Sul Quirinale c’era la casa di Tito Pomponio Attico, l’amico e sponsor di Cicerone, che veniva chiamata la “Tanfiliana” e gli era stata lasciata in eredità da uno zio, più raffinata che lussuosa, come racconta Cornelio Nepote, e con un meraviglioso parco. Nella primavera del 45 Cicerone scrisse ad Attico tre lettere in cui commentava in modo apparentemente sibillino, in realtà crudo e sprezzante, la piega che stava prendendo l’autocelebrazione di Cesare. La sua statua quell’anno, dopo la vittoria di Munda, era stata dedicata nel tempio di Quirino, mentre una serie di cerimonie lo accostano ritualmente a Romolo in quanto rifondatore della città. Cicerone scriveva di augurare a Cesare l’influsso di Quirino, ossia di fare la fine di Romolo, piuttosto che quello della dea Salute, cui era dedicato il tempio contiguo. Un auspicio che prenderanno quasi alla lettera i congiurati alle idi di marzo dell’anno dopo, creando involontariamente il presupposto della monarchia di Augusto.
Cos’è allora Quirino, cos’è il Quirinale? Quirino è Romolo ucciso, è il potere personale monarchico soppresso, smembrato e redistribuito nell’assemblea politica. Sul Quirinale il corpo del re morto si trasforma e moltiplica nella collettività e solo così può essere venerato. Solo un re in effigie può regnare, un re disinnescato e sublimato. Quirino è, in seguito, l’ombra di Cesare ucciso. Solo una volta sacrificato il dittatore può trasformarsi in dio della guerra terminata e proteggere la città-stato, poi l’impero, dal suo sacello. Ogni sovrano che successivamente presidierà quel “colle più alto”, quel culmine sacrale della Roma caput mundi, esposto ai presagi degli uccelli e alle folgori di Giove, sarà a sua volta l’ombra di un re che solo se ucciso può rendere la sua monarchia accettabile.

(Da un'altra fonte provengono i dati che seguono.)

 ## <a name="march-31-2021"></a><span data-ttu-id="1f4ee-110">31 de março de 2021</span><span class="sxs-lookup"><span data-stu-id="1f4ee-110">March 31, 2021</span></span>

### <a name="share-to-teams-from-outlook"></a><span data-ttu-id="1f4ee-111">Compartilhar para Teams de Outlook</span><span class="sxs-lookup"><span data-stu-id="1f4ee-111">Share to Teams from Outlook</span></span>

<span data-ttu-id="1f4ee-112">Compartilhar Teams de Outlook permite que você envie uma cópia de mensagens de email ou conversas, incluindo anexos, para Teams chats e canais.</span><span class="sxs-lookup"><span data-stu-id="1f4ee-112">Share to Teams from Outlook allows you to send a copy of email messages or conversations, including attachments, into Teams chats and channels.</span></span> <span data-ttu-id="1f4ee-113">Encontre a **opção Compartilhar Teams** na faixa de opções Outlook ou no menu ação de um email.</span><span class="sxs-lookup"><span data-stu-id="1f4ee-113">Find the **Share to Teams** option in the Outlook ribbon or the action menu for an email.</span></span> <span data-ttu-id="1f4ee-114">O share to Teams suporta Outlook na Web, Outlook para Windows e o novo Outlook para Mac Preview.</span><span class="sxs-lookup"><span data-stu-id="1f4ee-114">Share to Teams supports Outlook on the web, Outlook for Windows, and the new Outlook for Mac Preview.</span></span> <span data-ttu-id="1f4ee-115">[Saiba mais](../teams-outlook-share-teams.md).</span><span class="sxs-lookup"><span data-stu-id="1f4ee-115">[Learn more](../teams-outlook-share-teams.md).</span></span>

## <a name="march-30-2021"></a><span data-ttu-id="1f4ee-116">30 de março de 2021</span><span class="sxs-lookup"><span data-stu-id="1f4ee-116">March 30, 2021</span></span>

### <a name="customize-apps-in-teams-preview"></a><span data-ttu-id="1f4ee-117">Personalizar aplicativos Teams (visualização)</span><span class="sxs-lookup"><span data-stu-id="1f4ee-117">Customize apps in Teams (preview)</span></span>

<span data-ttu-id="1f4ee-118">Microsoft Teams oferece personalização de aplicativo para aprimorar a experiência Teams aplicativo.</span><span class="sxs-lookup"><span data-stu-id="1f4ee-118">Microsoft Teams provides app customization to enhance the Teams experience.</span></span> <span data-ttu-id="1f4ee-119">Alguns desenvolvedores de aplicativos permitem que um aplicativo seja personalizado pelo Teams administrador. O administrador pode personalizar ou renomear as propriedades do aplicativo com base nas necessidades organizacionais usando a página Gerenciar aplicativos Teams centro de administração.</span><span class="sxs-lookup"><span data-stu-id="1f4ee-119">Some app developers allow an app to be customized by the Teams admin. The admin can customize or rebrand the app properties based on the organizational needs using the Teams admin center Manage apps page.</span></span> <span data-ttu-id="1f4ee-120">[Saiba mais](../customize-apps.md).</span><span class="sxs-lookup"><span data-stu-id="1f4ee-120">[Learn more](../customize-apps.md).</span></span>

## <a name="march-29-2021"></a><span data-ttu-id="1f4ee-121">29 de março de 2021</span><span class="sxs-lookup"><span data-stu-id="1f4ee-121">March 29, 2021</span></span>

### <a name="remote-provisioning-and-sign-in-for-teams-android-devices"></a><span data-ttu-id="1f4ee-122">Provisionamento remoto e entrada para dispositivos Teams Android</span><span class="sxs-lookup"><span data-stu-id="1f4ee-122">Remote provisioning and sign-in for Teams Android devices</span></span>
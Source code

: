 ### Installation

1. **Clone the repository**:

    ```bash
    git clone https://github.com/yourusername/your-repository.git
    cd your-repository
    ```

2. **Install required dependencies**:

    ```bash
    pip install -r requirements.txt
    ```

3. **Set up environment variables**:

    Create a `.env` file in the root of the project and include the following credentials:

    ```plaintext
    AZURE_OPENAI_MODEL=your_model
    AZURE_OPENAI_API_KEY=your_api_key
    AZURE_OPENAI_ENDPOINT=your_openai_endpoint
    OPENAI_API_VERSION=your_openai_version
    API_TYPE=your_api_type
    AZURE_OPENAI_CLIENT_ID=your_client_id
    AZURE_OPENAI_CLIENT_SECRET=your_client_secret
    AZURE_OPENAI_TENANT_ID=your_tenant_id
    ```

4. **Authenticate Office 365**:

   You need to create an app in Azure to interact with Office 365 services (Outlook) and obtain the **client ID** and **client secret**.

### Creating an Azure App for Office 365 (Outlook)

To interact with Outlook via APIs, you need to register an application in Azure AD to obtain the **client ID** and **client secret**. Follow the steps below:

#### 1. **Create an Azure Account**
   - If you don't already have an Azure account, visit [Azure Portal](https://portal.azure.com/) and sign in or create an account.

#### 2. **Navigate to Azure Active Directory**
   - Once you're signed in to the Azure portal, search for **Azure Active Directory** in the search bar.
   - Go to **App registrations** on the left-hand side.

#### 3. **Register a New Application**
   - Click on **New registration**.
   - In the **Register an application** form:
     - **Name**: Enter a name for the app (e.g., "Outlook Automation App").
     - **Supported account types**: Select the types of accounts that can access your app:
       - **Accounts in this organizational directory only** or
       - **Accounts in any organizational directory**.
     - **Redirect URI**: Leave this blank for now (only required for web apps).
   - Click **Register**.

Nel sottosuolo dei giardini del Quirinale si trovano ancora le fondamenta del tempio colossale, largo quanto il Foro di Cesare. Sul rilievo del frontone Romolo e Remo, inabissati sotto il Giardino all’Inglese o altrove nell’ex-lucus ora presidiato dai corazzieri, siedono a ricevere gli auspici ex avibus, e gli uccelli danno i loro segni, fortunati per l’uno, sfortunati per l’altro. Mentre le votazioni per il presidente della repubblica si preparano, i due gemelli allevati dalla lupa continuano a presiedere, nello spazio più oscuro del colle sacro, agli augùri e ai malauguri, ai voti e agli auspici del comitium che esprime ancora oggi il suo più simbolico rappresentante politico nel simulacro sacrificale di un non-re.